Part 1 here Part 2 here Part 3

Mike Rothman Chimed in on the 100% compliance piece and did a far neater and faster summary of what I was trying to say.

This part brings me full circle to the original conversation on Risk Units and some of the differences between risk management and best practices.

Essentially best practices is a bunch of smart (hopefully) guys sitting around in Gartner, Forester, D&T, PWC, E&Y, SANS, and other groups coming to a consensus on which controls cover the closest to 100% for a given threat they are looking at and which are the best controls to put in place.

(yes yes I know this is going to be an avalanche of what about this or that group)

This is great. It gives us a outside look at how various actions and tools compare to each other to help prevent problems but it doesn’t factor in all of the variables that each company and organization have.

It establishes a solid baseline and goals.

Coming up with best practices by definition includes dealing with the vendor marketing apparatus and all the fluff therein. It also is heavily based on the current trends, hype cycles, and opinions of what is really at issue.

In some companies a given best practice is just not possible because of political, environmental, architectural, economic or any number of other reasons. This is why it is more important to focus on what the real risk of an issue is.

There are number of questions I like to keep in mind when looking at the effectiveness and appropriateness of controls being considered.

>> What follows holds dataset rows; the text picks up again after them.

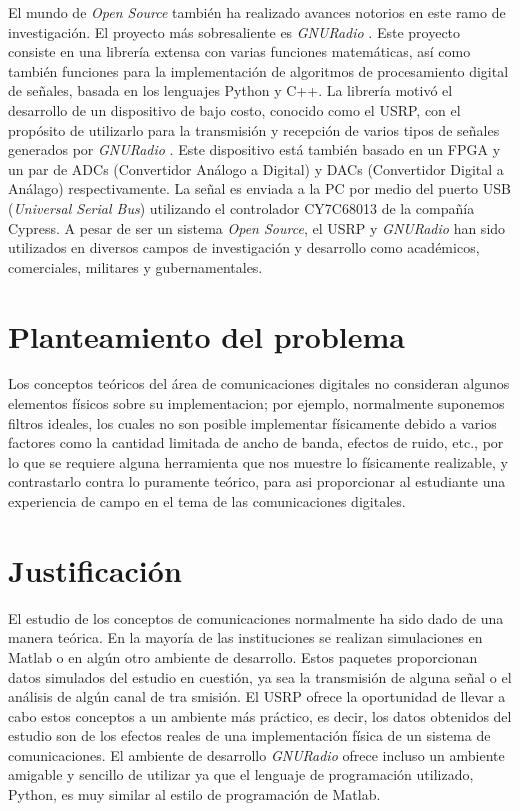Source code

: El mundo de \emph{Open Source} tambi\'en ha realizado avances notorios en este ramo de investigaci\'on. El proyecto m\'as
sobresaliente es \emph{GNURadio} \cite{radio}. Este proyecto consiste en una librer\'ia extensa con varias funciones
matem\'aticas, as\'i como tambi\'en funciones para la implementaci\'on de algoritmos de procesamiento digital de se\~nales,
basada en los lenguajes Python y C++. La librer\'ia motiv\'o el desarrollo de un dispositivo de bajo costo, conocido
como el USRP, con el prop\'osito de utilizarlo para la transmisi\'on y recepci\'on de varios tipos de se\~nales generados
por \emph{GNURadio} \cite{ettus}. Este dispositivo est\'a tambi\'en basado en un FPGA y un par de ADCs (Convertidor
An\'alogo a Digital) y DACs (Convertidor Digital a An\'alago) respectivamente. La se\~nal es enviada a la PC por medio del puerto USB
(\emph{Universal Serial Bus}) utilizando el controlador CY7C68013 de la compa\~n\'ia Cypress. A pesar de ser un sistema
\emph{Open Source}, el USRP y \emph{GNURadio} han sido utilizados en diversos campos de investigaci\'on y desarrollo como
acad\'emicos, comerciales, militares y gubernamentales.

\section{Planteamiento del problema}
Los conceptos te\'oricos del \'area de comunicaciones digitales no consideran algunos elementos f\'isicos sobre su
implementacion; por ejemplo, normalmente suponemos filtros ideales, los cuales no son posible implementar f\'isicamente
debido a varios factores como la cantidad limitada de ancho de banda, efectos de ruido, etc., por lo que se requiere alguna
herramienta que nos muestre lo f\'isicamente realizable, y contrastarlo contra lo puramente te\'orico, para asi proporcionar
al estudiante una experiencia de campo en el tema de las comunicaciones digitales.

\section{Justificaci\'on}

El estudio de los conceptos de comunicaciones normalmente ha sido dado de una manera te\'orica. En la mayor\'ia de las
instituciones se realizan simulaciones en Matlab o en alg\'un otro ambiente de desarrollo. Estos paquetes proporcionan datos
simulados del estudio en cuesti\'on, ya sea la transmisi\'on de alguna se\~nal o el an\'alisis de alg\'un canal de tra
smisi\'on. El USRP ofrece la oportunidad de llevar a cabo estos conceptos a un ambiente m\'as pr\'actico, es decir, los
datos obtenidos del estudio son de los efectos reales de una implementaci\'on f\'isica de un sistema de comunicaciones. El
ambiente de desarrollo \emph{GNURadio} ofrece incluso un ambiente amigable y sencillo de utilizar ya que el lenguaje de
programaci\'on utilizado, Python, es muy similar al estilo de programaci\'on de Matlab.

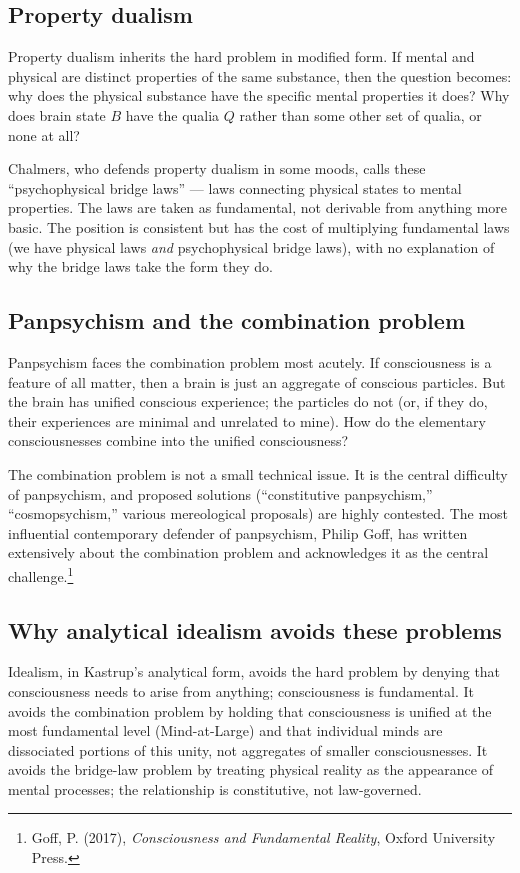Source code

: \subsection{Property dualism}

Property dualism inherits the hard problem in modified form. If
mental and physical are distinct properties of the same substance,
then the question becomes: why does the physical substance have the
specific mental properties it does? Why does brain state $B$ have
the qualia $Q$ rather than some other set of qualia, or none at all?

Chalmers, who defends property dualism in some moods, calls these
``psychophysical bridge laws'' --- laws connecting physical states
to mental properties. The laws are taken as fundamental, not
derivable from anything more basic. The position is consistent but
has the cost of multiplying fundamental laws (we have physical laws
\emph{and} psychophysical bridge laws), with no explanation of why
the bridge laws take the form they do.

\subsection{Panpsychism and the combination problem}

Panpsychism faces the combination problem most acutely. If
consciousness is a feature of all matter, then a brain is just an
aggregate of conscious particles. But the brain has unified conscious
experience; the particles do not (or, if they do, their experiences
are minimal and unrelated to mine). How do the elementary
consciousnesses combine into the unified consciousness?

The combination problem is not a small technical issue. It is the
central difficulty of panpsychism, and proposed solutions
(``constitutive panpsychism,'' ``cosmopsychism,'' various
mereological proposals) are highly contested. The most influential
contemporary defender of panpsychism, Philip Goff, has written
extensively about the combination problem and acknowledges it as
the central challenge.\footnote{Goff, P. (2017), \emph{Consciousness
and Fundamental Reality}, Oxford University Press.}

\subsection{Why analytical idealism avoids these problems}

Idealism, in Kastrup's analytical form, avoids the hard problem by
denying that consciousness needs to arise from anything; consciousness
is fundamental. It avoids the combination problem by holding that
consciousness is unified at the most fundamental level (Mind-at-Large)
and that individual minds are dissociated portions of this unity,
not aggregates of smaller consciousnesses. It avoids the bridge-law
problem by treating physical reality as the appearance of mental
processes; the relationship is constitutive, not law-governed.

What threats does a control provide protection from and how?

Are there overlaps with other controls and for which threats/vulnerabilities?

In a perfect environment how much protection from any given threat does a control provide?

How much coverage can I afford to get with the given control?

How much does the control interfere with existing work?

How much does the control interfere with changes and limit future flexibility?

I would love to hear others.

This is why I am so interested in the “Units” and math that might be associated with it. I picture a type of finite element analysis that can be applied to Information Security controls.

(and before any structural engineers start laughing at me yes I know it is not the same. I am using it as an example not as a literal mathematical equivalency)

Even if we could come up with detailed equations for this stuff I realize most of the time they wouldn’t be used. I wouldn’t expect them to. When I was a Reactor Operator I didn’t do all of the full equations for every variable for every shim or pump switch. I did however have a thorough understanding of them and because of that knew exactly what would happen before I did it.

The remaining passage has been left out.